L'Horloge Tourne - Mickael Miro

Par Pouiny
Notes de l’auteur : https://youtu.be/PGm5CxWOXzI

Je pense que beaucoup d’adolescents de mon âge vont voyager avec moi, pour cette chanson-là. Il y a des centaines de genres de musique, mais en fin de compte, il n’y en a que deux types : celles qui nous suivent une vie entière, et celles qui ne sont là que pour quelques jours, quelques semaines, quelques mois tout au plus. « L’horloge tourne » fait partie de la deuxième catégorie.

 

On l’entendait partout quand j’étais au collège. Dans la radio de mon père le matin, sur les enceintes des élèves dans la cour de récréation, dans le bus en rentrant le soir. Elle a dû marquer nombre de fêtes de fin d’années et de cours de musiques : pour ma part, je l’entendais lors de la fête du collège pour la fin de ma cinquième. C’était le genre de chanson tournante, dont tout le monde chantait très fort le refrain, qui ne comprenait que des onomatopées. De toute manière, qui au collège saisissait son sens au-delà du premier couplet ? Tout ce qui attirait les adolescents que nous étions, dans cette chanson, était la mention de la majorité, de l’extase d’être enfin libre. « Envolée ma virginité, je ne suis plus un enfant. » Nous ne rêvions que de ça, après tout.

 

La rythmique entraînante à la guitare de « L’horloge tourne » accompagnait nos vies. Puis, un jour, elle est partie. Elle a disparu, sans crier gare. S’est-elle faite remplacée, ou peut-être simplement qu’elle avait lassé ? Tout le monde a fait comme si elle n’avait jamais existé. Tous ceux qui criaient son refrain se sont tus, ou ont entonné d’autres tubes de l’époque dont je n’ai plus le nom. Puis, personne ne l’a vraiment recherché. J’ai vu, autour de moi, les gens l’oublier, disparaître, un à un. Cette musique qui avait tant marqué, tant plu, était devenue le bout de papier chiffonné dans un fond de placard. Elle avait glissé dans l’oubli sans même que personne ne le réalise. Et moi, qui n’avais jamais véritablement pris le temps de l’écouter, je me trouvai assez perdu face à cet effet de masse. Comment une si grande explosion pouvait laisser un si grand vide par la suite ?

 

Une fois au lycée, j’ai retrouvé son titre, que je n’avais jamais entendu jusque-là.
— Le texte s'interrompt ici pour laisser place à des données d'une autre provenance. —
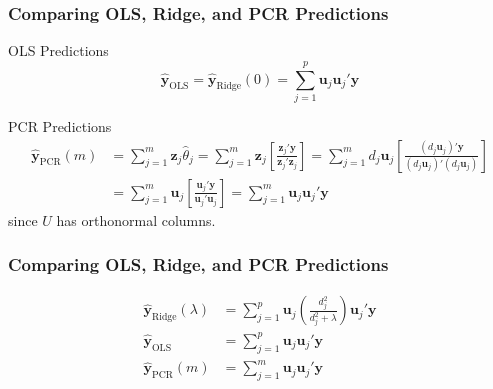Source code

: \begin{frame}
  \frametitle{Comparing OLS, Ridge, and PCR Predictions}

\begin{block}{OLS Predictions}
  \vspace{-1em}
  \[
    \widehat{\mathbf{y}}_{\text{OLS}} = \widehat{\mathbf{y}}_{\text{Ridge}}(0) = \sum_{j=1}^p   \mathbf{u}_j\mathbf{u}_j'\mathbf{y} 
  \]
\end{block}

\begin{block}{PCR Predictions}
  \begin{align*}
    \widehat{\mathbf{y}}_{\text{PCR}}(m) &= \sum_{j = 1}^m \mathbf{z}_j\widehat{\theta}_j = \sum_{j=1}^{m} \mathbf{z}_j \left[\frac{\mathbf{z}_j' \mathbf{y}}{\mathbf{z}_j' \mathbf{z}_j}\right] = \sum_{j=1}^m d_j \mathbf{u}_j \left[ \frac{(d_j \mathbf{u}_j)' \mathbf{y}}{(d_j \mathbf{u}_j)'(d_j \mathbf{u}_j)} \right]\\
    &= \sum_{j=1}^m \mathbf{u}_j \left[ \frac{\mathbf{u}_j' \mathbf{y}}{\mathbf{u}_j'\mathbf{u}_j} \right] = \sum_{j=1}^m \mathbf{u}_j \mathbf{u}_j' \mathbf{y}
      \end{align*}
since $U$ has orthonormal columns.
\end{block}

\end{frame}
\begin{frame}
  \frametitle{Comparing OLS, Ridge, and PCR Predictions}

  \small
  \begin{align*}
    \widehat{\mathbf{y}}_{\text{Ridge}}(\lambda) &= \sum_{j=1}^p   \mathbf{u}_j\left( \frac{d_j^2}{d_j^2 + \lambda} \right)\mathbf{u}_j'\mathbf{y}\\
    \widehat{\mathbf{y}}_{\text{OLS}} &= \sum_{j=1}^p   \mathbf{u}_j\mathbf{u}_j'\mathbf{y}\\ 
    \widehat{\mathbf{y}}_{\text{PCR}}(m) &= \sum_{j=1}^m \mathbf{u}_j \mathbf{u}_j' \mathbf{y}
  \end{align*}

\end{frame}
Pendant tout le collège, cette chanson s’appelait juste « dam dam déo ». Et, bien après tout le monde, j’ai apprécié cette musique que je ne faisais que subir sans trop le dire durant mon collège.

 

J’ai aimé cette accumulation d’instruments, qui marquait le temps qui passait et accompagnait les images du clip, soulignant en un effet simple l’accumulation de souvenirs que cause le temps qui passe. J’ai été surpris de comprendre que les paroles parlaient de sujets qui ne concernent absolument pas les collégiens, et qui me parlaient bien plus à présent que je m’approchais véritablement de la majorité. J’ai aimé ce jeu dans les couplets, qui reprenaient les mêmes mots et les mêmes tournures de phrases sans qu’il y ait le même sens, créant des échos. J’ai ressenti, au-delà de son air entraînant, une sorte de nostalgie à l’idée de grandir. Une idée qui, dans nos jeunes années, ne nous serait jamais venue à l’esprit et qui s’imposait au fur et à mesure que la vie devenait complexe.

 

Je me suis senti un peu coupable pour Mickael Miro. Qu’est-ce que cela peut faire, de savoir que le monde entier entend sa chanson sans jamais prendre le temps de l’écouter ? Je regrettai de ne m’y être jamais intéressé au-delà de la radio et des fêtes du collège. Avec un peu de honte, en sachant que le titre devait être considéré comme ringard aujourd’hui, je l’ai téléchargé et je l’ai installé sur mon iPod. Et, de temps en temps, je l’écoutais. Quand j’avais besoin de retrouver ce petit sentiment de nostalgie sur fond de guitare sèche, elle me venait naturellement dans les oreilles. Et plus le temps filait, plus je grandissais, et plus je ressentais un peu plus légitimement ce que transcrivait la chanson.

 

Désormais, je ne suis pas encore arrivé au troisième couplet. Mais je continue d’y penser, et d’entretenir cette musique devenue Capsule. Avec une pointe de curiosité, je me demande ce qu’il se passera quand j’arriverai au point final de la chanson. Qu’est-ce que je ressentirai ? Est-ce que je me rapprocherai de son vécu, ou trouverai-je, enfin, que les paroles sont peut-être un peu mièvres ? En attendant d’avoir la réponse, je l’écoute en faisant passer le temps, chantonnant quelques mots en tenant le compte. J’espère que je serai bien là, au rendez-vous que je me suis fixé.